= Task brief =
Run through the records and, wherever a line holds the word "chains", return that line.

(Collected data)
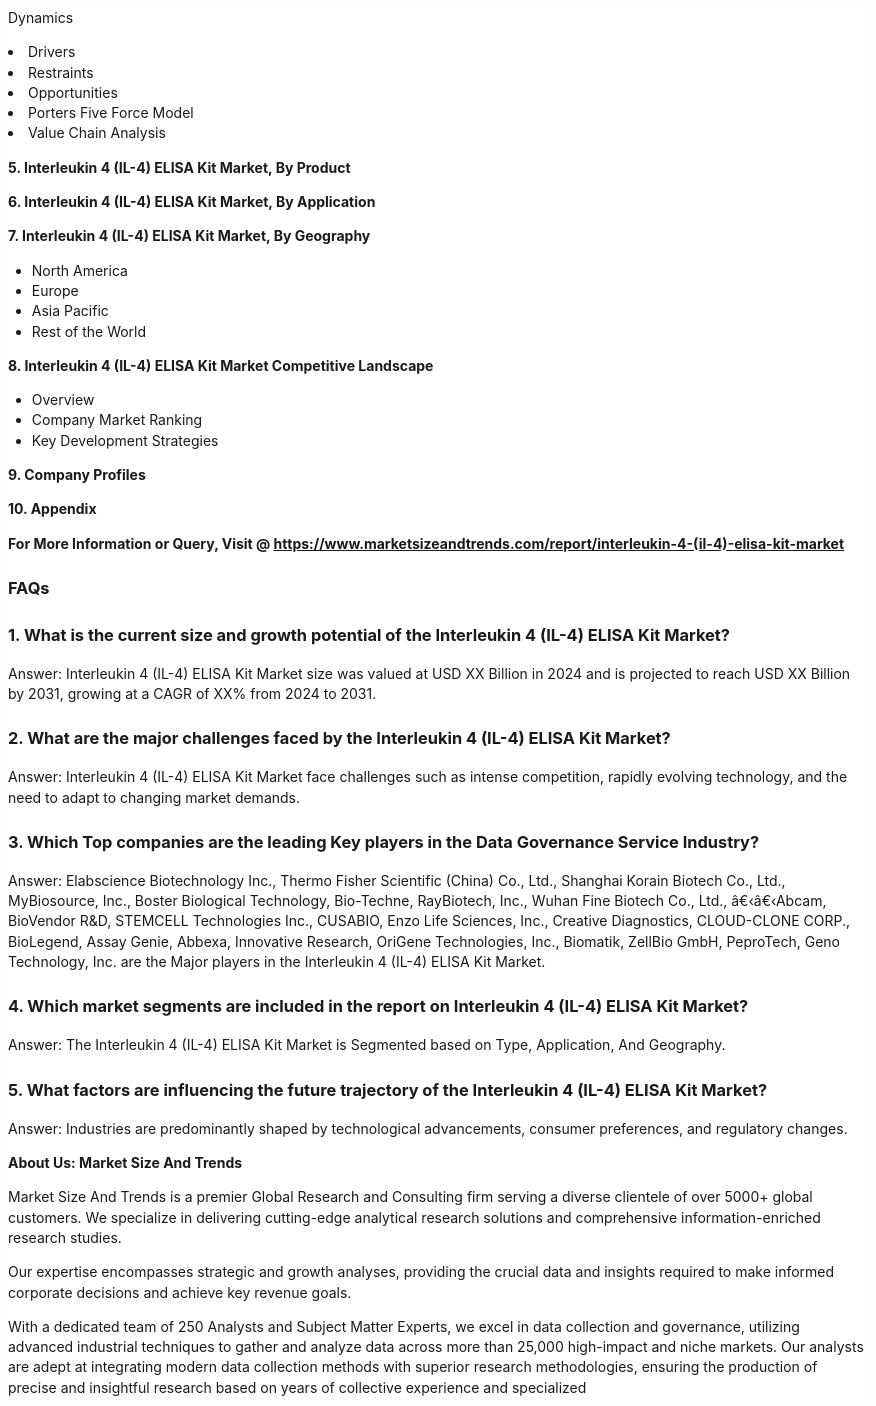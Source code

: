 Dynamics</span></li><li><span class="">Drivers</span></li><li><span class="">Restraints</span></li><li><span class="">Opportunities</span></li><li><span class="">Porters Five Force Model</span></li><li><span class="">Value Chain Analysis</span></li></ul></div><div class="" data-test-id=""><p><strong><span class="">5. Interleukin 4 (IL-4) ELISA Kit Market, By Product</span></strong></p></div><div class="" data-test-id=""><p><strong><span class="">6. Interleukin 4 (IL-4) ELISA Kit Market, By Application</span></strong></p></div><div class="" data-test-id=""><p><strong><span class="">7. Interleukin 4 (IL-4) ELISA Kit Market, By Geography</span></strong></p></div><div class="" data-test-id=""><ul><li><span class="">North America</span></li><li><span class="">Europe</span></li><li><span class="">Asia Pacific</span></li><li><span class="">Rest of the World</span></li></ul></div><div class="" data-test-id=""><p><strong><span class="">8. Interleukin 4 (IL-4) ELISA Kit Market Competitive Landscape</span></strong></p></div><div class="" data-test-id=""><ul><li><span class="">Overview</span></li><li><span class="">Company Market Ranking</span></li><li><span class="">Key Development Strategies</span></li></ul></div><div class="" data-test-id=""><p><strong><span class="">9. Company Profiles</span></strong></p></div><div class="" data-test-id=""><p><strong><span class="">10. Appendix</span></strong></p></div><div class="" data-test-id=""><p><strong><span class="">For More Information or Query, Visit @ <a href="https://www.marketsizeandtrends.com/report/interleukin-4-(il-4)-elisa-kit-market" target="_blank">https://www.marketsizeandtrends.com/report/interleukin-4-(il-4)-elisa-kit-market</a></span></strong></p></div><div class="" data-test-id=""><div class="article-main__content" data-test-id="publishing-text-block"><h3><strong><span class="">FAQs</span></strong></h3></div><div class="article-main__content" data-test-id="publishing-text-block"><h3><span class="">1. What is the current size and growth potential of the Interleukin 4 (IL-4) ELISA Kit Market?</span></h3></div><div class="article-main__content" data-test-id="publishing-text-block"><p><span class="font-[700]">Answer</span><span class="">: Interleukin 4 (IL-4) ELISA Kit Market size was valued at USD XX Billion in 2024 and is projected to reach USD XX Billion by 2031, growing at a CAGR of XX% from 2024 to 2031.</span></p></div><div class="article-main__content" data-test-id="publishing-text-block"><h3><span class="">2. What are the major challenges faced by the Interleukin 4 (IL-4) ELISA Kit Market?</span></h3></div><div class="article-main__content" data-test-id="publishing-text-block"><p><span class="font-[700]">Answer</span><span class="">: Interleukin 4 (IL-4) ELISA Kit Market face challenges such as intense competition, rapidly evolving technology, and the need to adapt to changing market demands.</span></p></div><div class="article-main__content" data-test-id="publishing-text-block"><h3><span class="">3. Which Top companies are the leading Key players in the Data Governance Service Industry?</span></h3></div><div class="article-main__content" data-test-id="publishing-text-block"><p><span class="font-[700]">Answer</span><span class="">: Elabscience Biotechnology Inc., Thermo Fisher Scientific (China) Co., Ltd., Shanghai Korain Biotech Co., Ltd., MyBiosource, Inc., Boster Biological Technology, Bio-Techne, RayBiotech, Inc., Wuhan Fine Biotech Co., Ltd., â€‹â€‹Abcam, BioVendor R&D, STEMCELL Technologies Inc., CUSABIO, Enzo Life Sciences, Inc., Creative Diagnostics, CLOUD-CLONE CORP., BioLegend, Assay Genie, Abbexa, Innovative Research, OriGene Technologies, Inc., Biomatik, ZellBio GmbH, PeproTech, Geno Technology, Inc. are the Major players in the Interleukin 4 (IL-4) ELISA Kit Market.</span></p></div><div class="article-main__content" data-test-id="publishing-text-block"><h3><span class="">4. Which market segments are included in the report on Interleukin 4 (IL-4) ELISA Kit Market?</span></h3></div><div class="article-main__content" data-test-id="publishing-text-block"><p><span class="font-[700]">Answer</span><span class="">: The Interleukin 4 (IL-4) ELISA Kit Market is Segmented based on Type, Application, And Geography.</span></p></div><div class="article-main__content" data-test-id="publishing-text-block"><h3><span class="">5. What factors are influencing the future trajectory of the Interleukin 4 (IL-4) ELISA Kit Market?</span></h3></div><div class="article-main__content" data-test-id="publishing-text-block"><p><span class="font-[700]">Answer:</span><span class="">&nbsp;Industries are predominantly shaped by technological advancements, consumer preferences, and regulatory changes.</span></p></div><p><strong><span class="">About Us: Market Size And Trends</span></strong></p></div><div class="" data-test-id=""><p><span class="">Market Size And Trends is a premier Global Research and Consulting firm serving a diverse clientele of over 5000+ global customers. We specialize in delivering cutting-edge analytical research solutions and comprehensive information-enriched research studies.</span></p></div><div class="" data-test-id=""><p><span class="">Our expertise encompasses strategic and growth analyses, providing the crucial data and insights required to make informed corporate decisions and achieve key revenue goals.</span></p></div><div class="" data-test-id=""><p><span class="">With a dedicated team of 250 Analysts and Subject Matter Experts, we excel in data collection and governance, utilizing advanced industrial techniques to gather and analyze data across more than 25,000 high-impact and niche markets. Our analysts are adept at integrating modern data collection methods with superior research methodologies, ensuring the production of precise and insightful research based on years of collective experience and specialized
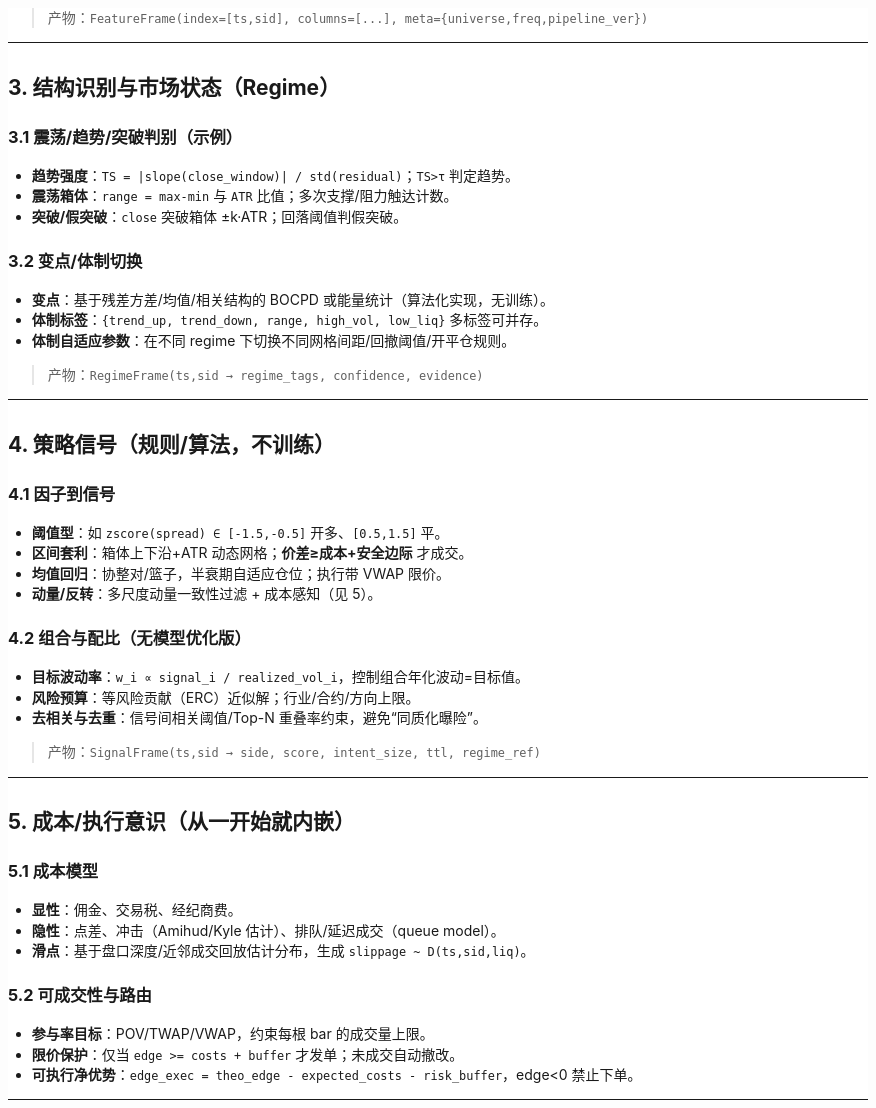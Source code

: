 > 产物：`FeatureFrame(index=[ts,sid], columns=[...], meta={universe,freq,pipeline_ver})`

---

## 3. 结构识别与市场状态（Regime）

### 3.1 震荡/趋势/突破判别（示例）

* **趋势强度**：`TS = |slope(close_window)| / std(residual)`；`TS>τ` 判定趋势。
* **震荡箱体**：`range = max-min` 与 `ATR` 比值；多次支撑/阻力触达计数。
* **突破/假突破**：`close` 突破箱体 ±k·ATR；回落阈值判假突破。

### 3.2 变点/体制切换

* **变点**：基于残差方差/均值/相关结构的 BOCPD 或能量统计（算法化实现，无训练）。
* **体制标签**：`{trend_up, trend_down, range, high_vol, low_liq}` 多标签可并存。
* **体制自适应参数**：在不同 regime 下切换不同网格间距/回撤阈值/开平仓规则。

> 产物：`RegimeFrame(ts,sid → regime_tags, confidence, evidence)`

---

## 4. 策略信号（规则/算法，不训练）

### 4.1 因子到信号

* **阈值型**：如 `zscore(spread) ∈ [-1.5,-0.5]` 开多、`[0.5,1.5]` 平。
* **区间套利**：箱体上下沿+ATR 动态网格；**价差≥成本+安全边际** 才成交。
* **均值回归**：协整对/篮子，半衰期自适应仓位；执行带 VWAP 限价。
* **动量/反转**：多尺度动量一致性过滤 + 成本感知（见 5）。

### 4.2 组合与配比（无模型优化版）

* **目标波动率**：`w_i ∝ signal_i / realized_vol_i`，控制组合年化波动=目标值。
* **风险预算**：等风险贡献（ERC）近似解；行业/合约/方向上限。
* **去相关与去重**：信号间相关阈值/Top-N 重叠率约束，避免“同质化曝险”。

> 产物：`SignalFrame(ts,sid → side, score, intent_size, ttl, regime_ref)`

---

## 5. 成本/执行意识（从一开始就内嵌）

### 5.1 成本模型

* **显性**：佣金、交易税、经纪商费。
* **隐性**：点差、冲击（Amihud/Kyle 估计）、排队/延迟成交（queue model）。
* **滑点**：基于盘口深度/近邻成交回放估计分布，生成 `slippage ~ D(ts,sid,liq)`。

### 5.2 可成交性与路由

* **参与率目标**：POV/TWAP/VWAP，约束每根 bar 的成交量上限。
* **限价保护**：仅当 `edge >= costs + buffer` 才发单；未成交自动撤改。
* **可执行净优势**：`edge_exec = theo_edge - expected_costs - risk_buffer`，edge<0 禁止下单。

---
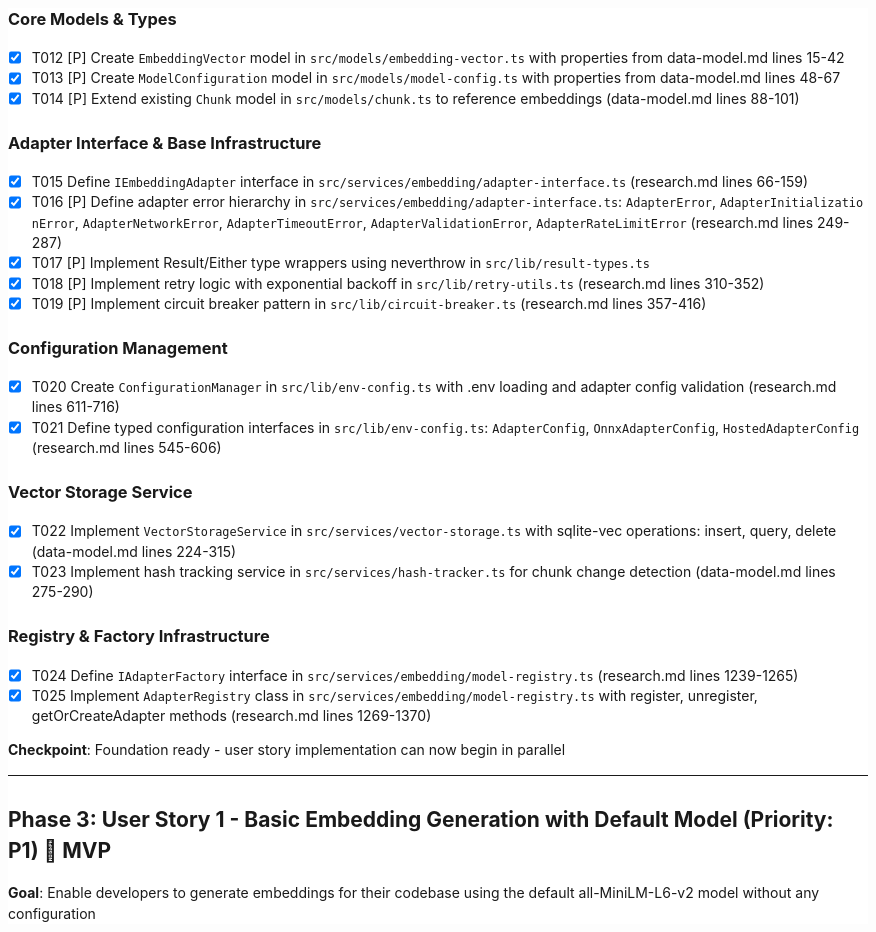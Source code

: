 ### Core Models & Types

- [X] T012 [P] Create `EmbeddingVector` model in `src/models/embedding-vector.ts` with properties from data-model.md lines 15-42
- [X] T013 [P] Create `ModelConfiguration` model in `src/models/model-config.ts` with properties from data-model.md lines 48-67
- [X] T014 [P] Extend existing `Chunk` model in `src/models/chunk.ts` to reference embeddings (data-model.md lines 88-101)

### Adapter Interface & Base Infrastructure

- [X] T015 Define `IEmbeddingAdapter` interface in `src/services/embedding/adapter-interface.ts` (research.md lines 66-159)
- [X] T016 [P] Define adapter error hierarchy in `src/services/embedding/adapter-interface.ts`: `AdapterError`, `AdapterInitializationError`, `AdapterNetworkError`, `AdapterTimeoutError`, `AdapterValidationError`, `AdapterRateLimitError` (research.md lines 249-287)
- [X] T017 [P] Implement Result/Either type wrappers using neverthrow in `src/lib/result-types.ts`
- [X] T018 [P] Implement retry logic with exponential backoff in `src/lib/retry-utils.ts` (research.md lines 310-352)
- [X] T019 [P] Implement circuit breaker pattern in `src/lib/circuit-breaker.ts` (research.md lines 357-416)

### Configuration Management

- [X] T020 Create `ConfigurationManager` in `src/lib/env-config.ts` with .env loading and adapter config validation (research.md lines 611-716)
- [X] T021 Define typed configuration interfaces in `src/lib/env-config.ts`: `AdapterConfig`, `OnnxAdapterConfig`, `HostedAdapterConfig` (research.md lines 545-606)

### Vector Storage Service

- [X] T022 Implement `VectorStorageService` in `src/services/vector-storage.ts` with sqlite-vec operations: insert, query, delete (data-model.md lines 224-315)
- [X] T023 Implement hash tracking service in `src/services/hash-tracker.ts` for chunk change detection (data-model.md lines 275-290)

### Registry & Factory Infrastructure

- [X] T024 Define `IAdapterFactory` interface in `src/services/embedding/model-registry.ts` (research.md lines 1239-1265)
- [X] T025 Implement `AdapterRegistry` class in `src/services/embedding/model-registry.ts` with register, unregister, getOrCreateAdapter methods (research.md lines 1269-1370)

**Checkpoint**: Foundation ready - user story implementation can now begin in parallel

---

## Phase 3: User Story 1 - Basic Embedding Generation with Default Model (Priority: P1) 🎯 MVP

**Goal**: Enable developers to generate embeddings for their codebase using the default all-MiniLM-L6-v2 model without any configuration
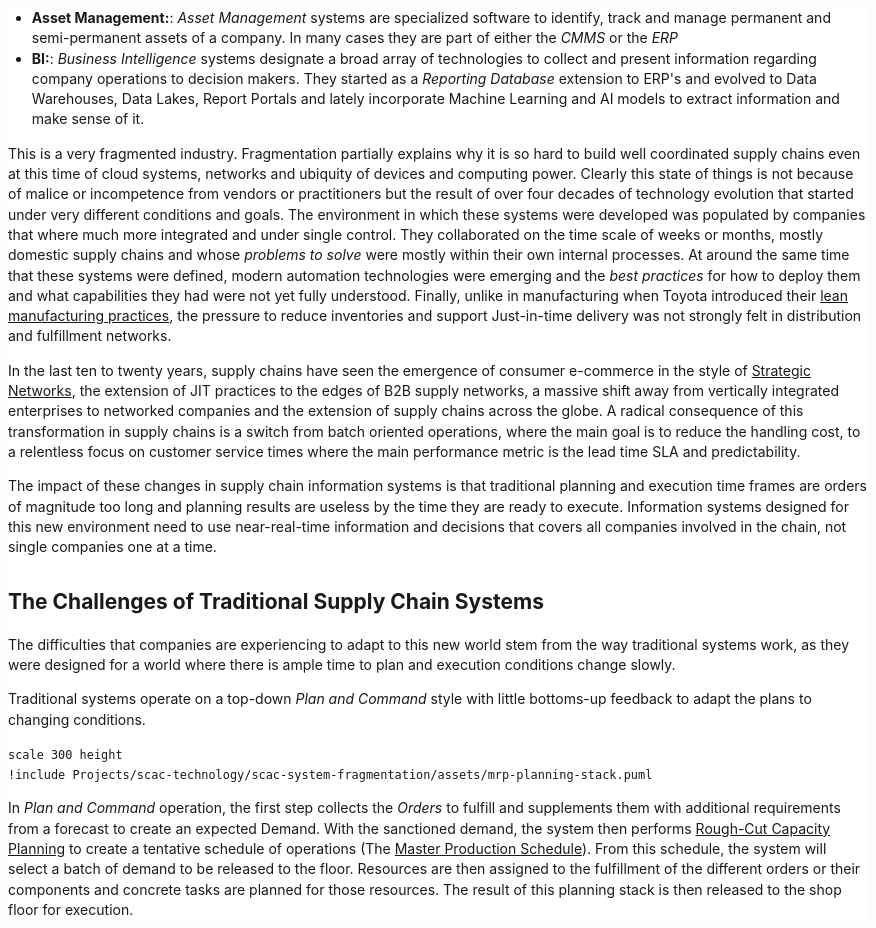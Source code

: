 - **Asset Management:**: *Asset Management* systems are specialized software to identify, track and manage permanent and semi-permanent assets of a company. In many cases they are part of either the *CMMS* or the *ERP*
- **BI:**: *Business Intelligence* systems designate a broad array of technologies to collect and present information regarding company operations to decision makers. They started as a *Reporting Database* extension to ERP's and evolved to Data Warehouses, Data Lakes, Report Portals and lately incorporate Machine Learning and AI models to extract information and make sense of it.

This is a very fragmented industry. Fragmentation partially explains why it is so hard to build well coordinated supply chains even at this time of cloud systems, networks and ubiquity of devices and computing power. Clearly this state of things is not because of malice or incompetence from vendors or practitioners but the result of over four decades of technology evolution that started under very different conditions and goals. The environment in which these systems were developed was populated by companies that where much more integrated and under single control. They collaborated on the time scale of weeks or months, mostly domestic supply chains and whose *problems to solve* were mostly within their own internal processes. At around the same time that these systems were defined, modern automation technologies were emerging and the *best practices* for how to deploy them and what capabilities they had were not yet fully understood. Finally, unlike in manufacturing when Toyota introduced their [lean manufacturing practices](https://www.amazon.com/Machine-That-Changed-World-Revolutionizing/dp/0743299795), the pressure to reduce inventories and support Just-in-time delivery was not strongly felt in distribution and fulfillment networks.

In the last ten to twenty years, supply chains have seen the emergence of consumer e-commerce in the style of [Strategic Networks](https://www.amazon.com/Strategic-Networks-J-Carlos-Jarillo/dp/1138156590), the extension of JIT practices to the edges of B2B supply networks, a massive shift away from vertically integrated enterprises to networked companies and the extension of supply chains across the globe. A radical consequence of this transformation in supply chains is a switch from batch oriented operations, where the main goal is to reduce the handling cost, to a relentless focus on customer service times where the main performance metric is the lead time SLA and predictability.

The impact of these changes in supply chain information systems is that traditional planning and execution time frames are orders of magnitude too long and planning results are useless by the time they are ready to execute. Information systems designed for this new environment need to use near-real-time information and decisions that covers all companies involved in the chain, not single companies one at a time.

## The Challenges of Traditional Supply Chain Systems

The difficulties that companies are experiencing to adapt to this new world stem from the way traditional systems work, as they were designed for a world where there is ample time to plan and execution conditions change slowly.

Traditional systems operate on a top-down *Plan and Command* style with little bottoms-up feedback to adapt the plans to changing conditions.

```plantuml
scale 300 height
!include Projects/scac-technology/scac-system-fragmentation/assets/mrp-planning-stack.puml
```

In *Plan and Command* operation, the first step collects the *Orders* to fulfill and supplements them with additional requirements from a forecast to create an expected Demand. With the sanctioned demand, the system then performs [Rough-Cut Capacity Planning](https://docs.oracle.com/cd/A60725_05/html/comnls/us/crp/rccp.htm) to create a tentative schedule of operations (The [Master Production Schedule](https://en.wikipedia.org/wiki/Master_production_schedule)). From this schedule, the system will select a batch of demand to be released to the floor. Resources are then assigned to the fulfillment of the different orders or their components and concrete tasks are planned for those resources. The result of this planning stack is then released to the shop floor for execution.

= Solution for this exercise =
This is a very fragmented industry. Fragmentation partially explains why it is so hard to build well coordinated supply chains even at this time of cloud systems, networks and ubiquity of devices and computing power. Clearly this state of things is not because of malice or incompetence from vendors or practitioners but the result of over four decades of technology evolution that started under very different conditions and goals. The environment in which these systems were developed was populated by companies that where much more integrated and under single control. They collaborated on the time scale of weeks or months, mostly domestic supply chains and whose *problems to solve* were mostly within their own internal processes. At around the same time that these systems were defined, modern automation technologies were emerging and the *best practices* for how to deploy them and what capabilities they had were not yet fully understood. Finally, unlike in manufacturing when Toyota introduced their [lean manufacturing practices](https://www.amazon.com/Machine-That-Changed-World-Revolutionizing/dp/0743299795), the pressure to reduce inventories and support Just-in-time delivery was not strongly felt in distribution and fulfillment networks.
In the last ten to twenty years, supply chains have seen the emergence of consumer e-commerce in the style of [Strategic Networks](https://www.amazon.com/Strategic-Networks-J-Carlos-Jarillo/dp/1138156590), the extension of JIT practices to the edges of B2B supply networks, a massive shift away from vertically integrated enterprises to networked companies and the extension of supply chains across the globe. A radical consequence of this transformation in supply chains is a switch from batch oriented operations, where the main goal is to reduce the handling cost, to a relentless focus on customer service times where the main performance metric is the lead time SLA and predictability.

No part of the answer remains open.